The building was protected as a Scheduled Ancient Monument in 1978 and the whole field, which had been in arable cultivation prior to 1976, reverted to grazing. In 1982 the Scheduled area was enclosed by a wire fence with buried rabbit wire. The fence not only proved ineffective, but the lack of grazing within the enclosed area actually encouraged rabbit activity. All fencing was therefore removed from the vicinity of the building in the late 1980s. Outwith the Scheduled area, the field was used for various recreational events, which involved activities such as the erection of marquees stabilised by pegs penetrating the ground 0.5m or more, or the display of heavy agricultural machinery.
In 1991 Warren Field was shallow-ploughed to reseed the grass and a programme of fieldwalking was undertaken; no prehistoric material was recovered (Begg and Hewitt 1991). A geophysical survey undertaken in 2000 by students of Glasgow University Archaeology Department appeared to show the outline of the building (Jones 2000). However, there was no clear understanding of the level of preservation of the known archaeological features and given the vicissitudes suffered by the building since its discovery, and the fact that the field was known to have been in cyclical cultivation since at least the late eighteenth century, damage might have been considerable. The NTS therefore established a project to assess the condition of the pit alignment and the building, and to evaluate the nature of the other cropmark features within the field.

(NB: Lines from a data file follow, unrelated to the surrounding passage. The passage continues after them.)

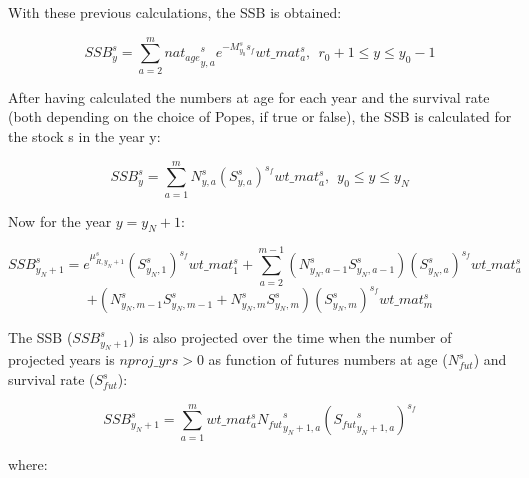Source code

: \documentclass{article}
\begin{document}
With these previous calculations, the SSB is obtained:

\begin{equation}
    SSB^s_y=\sum_{a=2}^{m}{nat_{age}}_{y,a}^s e^{-M^s_{y_0}s_f} wt\_{mat}^s_a, \ \ r_0 + 1 \leq y \leq y_0 - 1
\end{equation}

After having calculated the numbers at age for each year and the survival rate (both depending on the choice of Popes, if true or false), the SSB is calculated for the stock s in the year y:

\begin{equation}
SSB^s_y=\sum_{a=1}^{m}N^s_{y,a}{(S^s_{y,a})}^{s_f}{wt\_{mat}}^s_a, \ \ y_0 \leq y \leq y_N
\end{equation}


Now for the year $y=y_N+1$:

\begin{equation}
    SSB^s_{y_N+1}=e^{\mu^s_{R,y_N+1}}(S^{s}_{y_N,1})^{s_f}{wt\_{mat}}^s_1+\sum_{a=2}^{m-1}(N^{s}_{y_N,a-1}S^{s}_{y_N,a-1})(S^s_{y_N,a})^{s_f}wt\_{mat}^s_a
\end{equation}
\begin{equation*}
 +(N^{s}_{y_N,m-1}S^s_{y_N,m-1}+N^s_{y_N,m}S^s_{y_N,m})(S^s_{y_N,m})^{s_f}wt\_{mat}^s_{m}
\end{equation*}

The SSB ($SSB^s_{y_N+1}$) is also projected over the time when the number of projected years is $nproj\_yrs>0$ as function of futures numbers at age ($N^s_{fut}$) and survival rate ($S^s_{fut}$): 

\begin{equation}
    SSB^s_{y_N+1}= \sum_{a=1}^m wt\_{mat}^s_a{N_{fut}}^s_{y_N+1,a}({{S_{fut}}^s_{y_N+1,a}})^{s_f}
\end{equation}

where: 
\end{document}
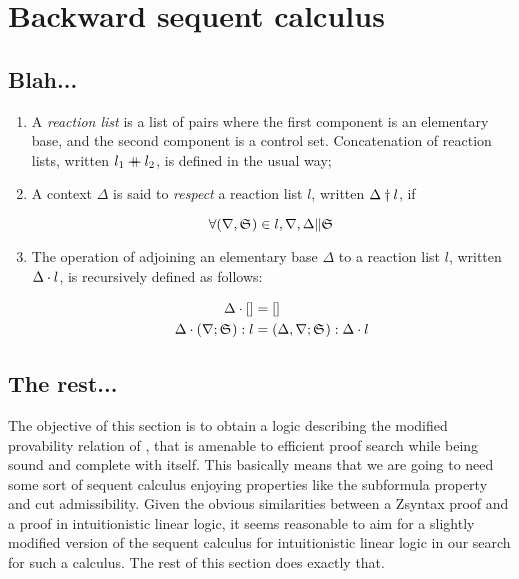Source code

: \section{Backward sequent calculus}

\subsection{Blah...}

\begin{definition}
  \begin{enumerate}
  \item A \emph{reaction list} is a list of pairs where the first component is
    an elementary base, and the second component is a control set. Concatenation
    of reaction lists, written $l_1 \mathbin{+\mkern-10mu+} l_2$, is defined in the usual
    way;
  \item A context $\Delta$ is said to \emph{respect} a reaction list $l$,
    written $\Delta \dagger l$, if

    \[
      \forall (\nabla, \mathfrak{S}_{})\in l, \nabla, \Delta \| \mathfrak{S}_{}
    \]

  \item The operation of adjoining an elementary base $\Delta$ to a reaction
    list $l$, written $\Delta \cdot l$, is recursively defined as
    follows:

    \begin{align*}
      \Delta \cdot [] &= [] \\
      \Delta \cdot (\nabla;\mathfrak{S}_{}):l &= (\Delta,\nabla;\mathfrak{S}_{}):\Delta \cdot l
    \end{align*}
  \end{enumerate}

\end{definition}

\subsection{The rest...}

The objective of this section is to obtain a logic describing the modified
provability relation of \eznd{}, that is amenable to efficient proof search
while being sound and complete with \eznd{} itself. This basically means that we
are going to need some sort of sequent calculus enjoying properties like the
subformula property and cut admissibility.  Given the obvious similarities
between a Zsyntax proof and a proof in intuitionistic linear logic, it seems
reasonable to aim for a slightly modified version of the sequent calculus for
intuitionistic linear logic in our search for such a calculus. The rest of this
section does exactly that.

The project also sought to address various research objectives. Pit alignments are rare in northeast Scotland; additionally, the class itself is not well understood, as it includes monuments varying widely in scale, nature, function and date (from the Neolithic to the early modern period), of which too few have been excavated to refine the picture. Rectangular timber structures are also rare in the cropmark record in northeast Scotland and more generally in northern Britain and although the Warren Field structure superficially resembled two other excavated sites interpreted as roofed Neolithic buildings – Balbridie (Fairweather and Ralston 1993) and Claish Farm, Stirlingshire (Barclay, Brophy and MacGregor 2002) – there were suggestions that it might equally represent the lowland element of medieval rural settlement, another elusive feature within Scottish archaeology. At the same time, understanding of the relationship of rectangular timber halls to other, more ephemeral, early Neolithic settlement evidence in Scotland, including potential turf and/or timber-built structures, is very limited. The occurrence of two such enigmatic monuments as the pit alignment and the hall in close proximity, alongside a series of other cropmark features, provided an opportunity to explore such issues at a landscape scale.
Figure 1. Location of the Warren Field site. Map 1 shows the site in relation to the river Dee and the rising ground to the west. The Mesolithic and Neolithic site at Garthdee and the Mesolithic sites at Chest of Dee and Glen Geldie are also marked. Map 2 shows Warren Field in relation to the Neolithic hall at Balbridie, the Mesolithic site at Nethermills and the small Neolithic sites at Crathes Castle Overflow Car Park and Milton Wood (this report). Map 3 shows the excavated areas (Based on the Ordnance Survey map © Crown Copyright NTS licence No. 100023880)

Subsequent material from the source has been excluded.